__EXERCISE__: Give the count of lines in the entries below that contain the string "route", and only that count.

__RECORDS FOR THIS EXERCISE__:
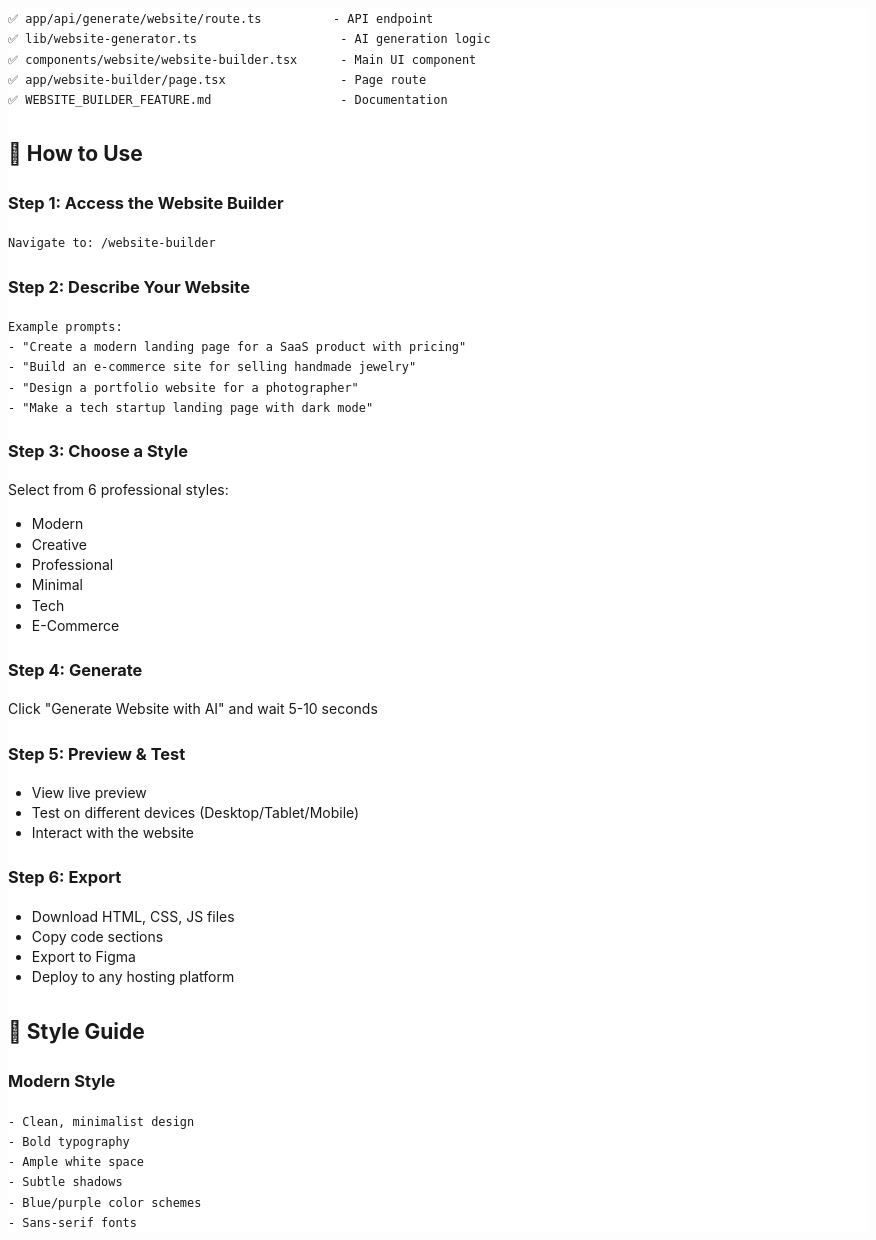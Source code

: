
 ```
✅ app/api/generate/website/route.ts          - API endpoint
✅ lib/website-generator.ts                    - AI generation logic
✅ components/website/website-builder.tsx      - Main UI component
✅ app/website-builder/page.tsx                - Page route
✅ WEBSITE_BUILDER_FEATURE.md                  - Documentation
```

## 🚀 How to Use

### Step 1: Access the Website Builder
```
Navigate to: /website-builder
```

### Step 2: Describe Your Website
```
Example prompts:
- "Create a modern landing page for a SaaS product with pricing"
- "Build an e-commerce site for selling handmade jewelry"
- "Design a portfolio website for a photographer"
- "Make a tech startup landing page with dark mode"
```

### Step 3: Choose a Style
Select from 6 professional styles:
- Modern
- Creative
- Professional
- Minimal
- Tech
- E-Commerce

### Step 4: Generate
Click "Generate Website with AI" and wait 5-10 seconds

### Step 5: Preview & Test
- View live preview
- Test on different devices (Desktop/Tablet/Mobile)
- Interact with the website

### Step 6: Export
- Download HTML, CSS, JS files
- Copy code sections
- Export to Figma
- Deploy to any hosting platform

## 🎨 Style Guide

### Modern Style
```
- Clean, minimalist design
- Bold typography
- Ample white space
- Subtle shadows
- Blue/purple color schemes
- Sans-serif fonts
```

__YOUR RESPONSE__: 2